Using Python profiler I found out that threads spend more than half of their time blocked on a lock inside the logging module:
logging/__init__.py
class Handler(Filterer):
.................
def acquire(self):
"""
Acquire the I/O thread lock.
"""
if self.lock:
self.lock.acquire()
..................
def handle(self, record):
"""
Conditionally emit the specified logging record.
Emission depends on filters which may have been added to the handler.
Wrap the actual emission of the record with acquisition/release of
the I/O thread lock. Returns whether the filter passed the record for
emission.
"""
rv = self.filter(record)
if rv:
self.acquire()
try:
self.emit(record)
finally:
self.release()
return rv
................
As you can see, the lock is taken on every log message.
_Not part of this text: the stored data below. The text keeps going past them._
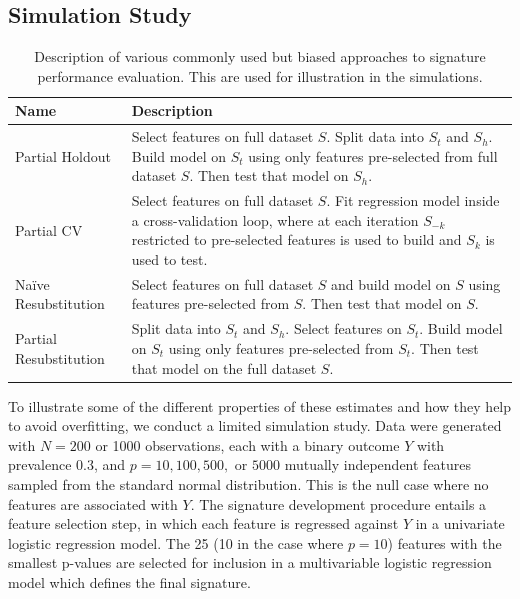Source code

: \documentclass[11pt,]{article}
\begin{document}
\subsection{Simulation Study}\label{simulation-study}

\begin{table}
\caption{Description of various commonly used but biased approaches to signature performance evaluation. This are used for illustration in the simulations. \label{descript} }
\begin{center}
\begin{tabular}[!ht]{l|p{3in}}
Name & Description \\
\hline
Partial Holdout & Select features on full dataset $S$. Split data into $S_t$ and $S_h$. Build model on $S_t$ using only features pre-selected from full dataset $S$. Then test that model on $S_h$. \\
Partial CV  & Select features on full dataset $S$. Fit regression model inside a cross-validation loop, where at each iteration $S_{-k}$ restricted to pre-selected features is used to build and $S_k$ is used to test. \\
Naïve Resubstitution & Select features on full dataset $S$ and build model on $S$ using features pre-selected from $S$. Then test that model on $S$. \\
Partial Resubstitution & Split data into $S_t$ and $S_h$. Select features on $S_t$. Build model on $S_t$ using only features pre-selected from $S_t$. Then test that model on the full dataset $S$. \\
\end{tabular}
\end{center}
\end{table}

To illustrate some of the different properties of these estimates and
how they help to avoid overfitting, we conduct a limited simulation
study. Data were generated with \(N = 200\) or 1000 observations, each
with a binary outcome \(Y\) with prevalence 0.3, and
\(p = 10, 100, 500,\) or \(5000\) mutually independent features sampled
from the standard normal distribution. This is the null case where no
features are associated with \(Y\). The signature development procedure
entails a feature selection step, in which each feature is regressed
against \(Y\) in a univariate logistic regression model. The 25 (10 in
the case where \(p = 10\)) features with the smallest p-values are
selected for inclusion in a multivariable logistic regression model
which defines the final signature.
\end{document}
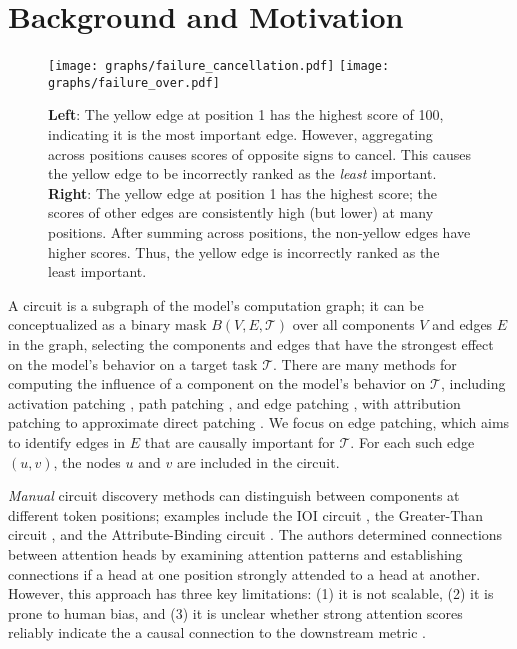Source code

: \section{Background and Motivation }\label{sec:motivating}
\begin{figure*}
    \centering
    \texttt{[image: graphs/failure\_cancellation.pdf]}\hspace{1em} 
\texttt{[image: graphs/failure\_over.pdf]}
    \caption{\textbf{Left}: The yellow edge at position 1 has the highest score of 100, indicating it is the most important edge. However, aggregating across positions causes scores of opposite signs to cancel. This causes the yellow edge to be incorrectly ranked as the \emph{least} important. \textbf{Right}: The yellow edge at position 1 has the highest score; the scores of other edges are consistently high (but lower) at many positions. After summing  across positions, the non-yellow edges have higher scores. Thus, the yellow edge is incorrectly ranked as the least important.}
    \label{fig:failure-exp}
\end{figure*}


A circuit is a subgraph of the model's computation graph;
it can be conceptualized as a binary mask $B(V,E,\mathcal{T})$ over all components $V$ and edges $E$ in the graph, selecting the components and edges that have the strongest effect on the model's behavior on a target task $\mathcal{T}$.
There are many methods for computing the influence of a component on the model's behavior on $\mathcal{T}$, including activation patching \citep{vig-2020-gender,finlayson-etal-2021-causal,geiger2021causal}, path patching \citep{wanginterpretability,goldowskydill2023localizingmodelbehaviorpath}, and edge patching \citep{hanna2024have,marks2024sparsefeaturecircuitsdiscovering}, with 
 attribution patching to approximate direct patching \cite{nanda2023attribution,syed2023attribution}.  
We focus  on edge patching, which aims to identify edges in $E$ that are causally important for $\mathcal{T}$.
For each such edge $(u,v)$, the nodes $u$ and $v$ are included in the circuit.

\emph{Manual} circuit discovery methods can distinguish between components at different token positions; examples include the IOI circuit \citep{wanginterpretability}, the Greater-Than circuit \citep{hanna2024does}, and the Attribute-Binding circuit \citep{prakashfine}.
The authors determined connections between attention heads by examining attention patterns and establishing connections if a head at one position strongly attended to a head at another.
However, this approach has three key limitations: (1) it is not scalable, (2) it is prone to human bias, and (3) it is unclear whether strong attention scores reliably indicate the a causal connection to the downstream metric \citep{jain2019attention}.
Handler instance is created as a singleton for the application. Bad thing happens: all the threads lock on a single lock and perform an IO operation holding the lock!
What I've done so solve this: I created my own SmartSysLogHander class which uses a separate socket per thread to write to /dev/log. It does not contain lock a all.
Strange thing that such a thing happens using standard library for logging. I guess standard library is designed to be rock solid, not rocket speed. As Guido Van Rossum said, if you dont like threads and GIL in Python, just spawn several Python processes of your scalable application.
Discussion is welcome.